Problem to solve -
Output all of the lines below exactly, and leave out each image.

[Collection entries]
▶

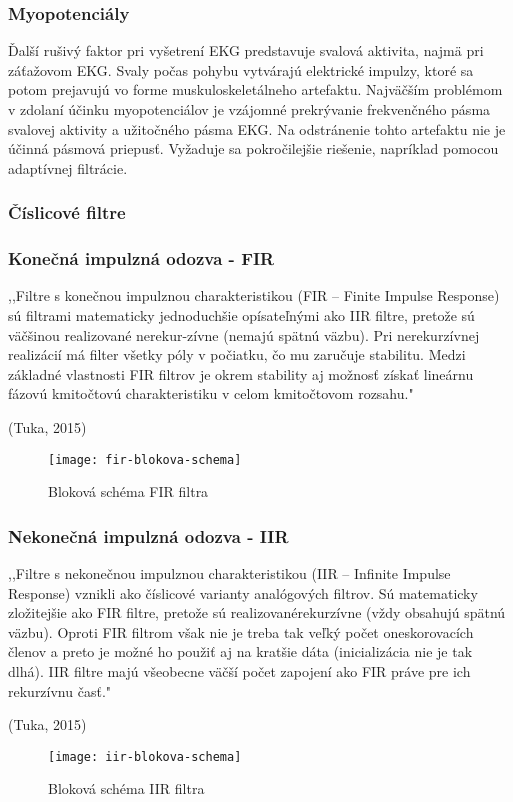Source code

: \documentclass[titlepage,12pt]{article}
\begin{document}
\subsubsection{Myopotenciály}
Ďalší rušivý faktor pri vyšetrení EKG predstavuje svalová aktivita, najmä pri záťažovom EKG. Svaly počas pohybu vytvárajú elektrické impulzy, ktoré sa potom prejavujú vo forme muskuloskeletálneho artefaktu. Najväčším problémom v zdolaní účinku myopotenciálov je vzájomné prekrývanie frekvenčného pásma svalovej aktivity a užitočného pásma EKG. Na odstránenie tohto artefaktu nie je účinná pásmová priepusť. Vyžaduje sa pokročilejšie riešenie, napríklad pomocou adaptívnej filtrácie. 

\newpage
\subsubsection{Číslicové filtre}

\subsubsection*{Konečná impulzná odozva - FIR}
,,Filtre s konečnou impulznou charakteristikou (FIR – Finite Impulse Response) sú filtrami  matematicky  jednoduchšie  opísateľnými  ako  IIR  filtre,  pretože  sú  väčšinou realizované nerekur-zívne (nemajú spätnú väzbu). Pri nerekurzívnej realizácií má filter všetky póly v počiatku, čo mu zaručuje stabilitu. Medzi základné vlastnosti FIR filtrov je okrem stability aj možnosť získať lineárnu fázovú kmitočtovú charakteristiku v celom kmitočtovom rozsahu." 
\begin{flushright}
(Tuka, 2015)
\end{flushright}

\begin{figure}[!ht]
\begin{center}
\texttt{[image: fir-blokova-schema]}
\caption{Bloková schéma FIR filtra}
\end{center}
\end{figure}

\subsubsection*{Nekonečná impulzná odozva - IIR}
,,Filtre s nekonečnou impulznou charakteristikou (IIR – Infinite Impulse Response) vznikli ako číslicové varianty analógových filtrov. Sú matematicky zložitejšie ako FIR filtre, pretože  sú  realizovanérekurzívne  (vždy  obsahujú  spätnú  väzbu).  Oproti  FIR filtrom však nie je treba tak veľký počet oneskorovacích členov a preto je možné ho použiť aj na kratšie dáta (inicializácia nie je tak dlhá). IIR filtre majú všeobecne väčší počet zapojení ako FIR práve pre ich rekurzívnu časť."
\begin{flushright}
(Tuka, 2015)
\end{flushright}
\begin{figure}[!ht]
\begin{center}
\texttt{[image: iir-blokova-schema]}
\caption{Bloková schéma IIR filtra}
\end{center}
\end{figure}
\end{document}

◀

Task solution -
Source code

: \documentclass[titlepage,12pt]{article}
\begin{document}
\subsubsection{Myopotenciály}
Ďalší rušivý faktor pri vyšetrení EKG predstavuje svalová aktivita, najmä pri záťažovom EKG. Svaly počas pohybu vytvárajú elektrické impulzy, ktoré sa potom prejavujú vo forme muskuloskeletálneho artefaktu. Najväčším problémom v zdolaní účinku myopotenciálov je vzájomné prekrývanie frekvenčného pásma svalovej aktivity a užitočného pásma EKG. Na odstránenie tohto artefaktu nie je účinná pásmová priepusť. Vyžaduje sa pokročilejšie riešenie, napríklad pomocou adaptívnej filtrácie. 

\newpage
\subsubsection{Číslicové filtre}

\subsubsection*{Konečná impulzná odozva - FIR}
,,Filtre s konečnou impulznou charakteristikou (FIR – Finite Impulse Response) sú filtrami  matematicky  jednoduchšie  opísateľnými  ako  IIR  filtre,  pretože  sú  väčšinou realizované nerekur-zívne (nemajú spätnú väzbu). Pri nerekurzívnej realizácií má filter všetky póly v počiatku, čo mu zaručuje stabilitu. Medzi základné vlastnosti FIR filtrov je okrem stability aj možnosť získať lineárnu fázovú kmitočtovú charakteristiku v celom kmitočtovom rozsahu." 
\begin{flushright}
(Tuka, 2015)
\end{flushright}

\begin{figure}[!ht]
\begin{center}
\texttt{[image: fir-blokova-schema]}
\caption{Bloková schéma FIR filtra}
\end{center}
\end{figure}

\subsubsection*{Nekonečná impulzná odozva - IIR}
,,Filtre s nekonečnou impulznou charakteristikou (IIR – Infinite Impulse Response) vznikli ako číslicové varianty analógových filtrov. Sú matematicky zložitejšie ako FIR filtre, pretože  sú  realizovanérekurzívne  (vždy  obsahujú  spätnú  väzbu).  Oproti  FIR filtrom však nie je treba tak veľký počet oneskorovacích členov a preto je možné ho použiť aj na kratšie dáta (inicializácia nie je tak dlhá). IIR filtre majú všeobecne väčší počet zapojení ako FIR práve pre ich rekurzívnu časť."
\begin{flushright}
(Tuka, 2015)
\end{flushright}
\begin{figure}[!ht]
\begin{center}
\texttt{[image: iir-blokova-schema]}
\caption{Bloková schéma IIR filtra}
\end{center}
\end{figure}
\end{document}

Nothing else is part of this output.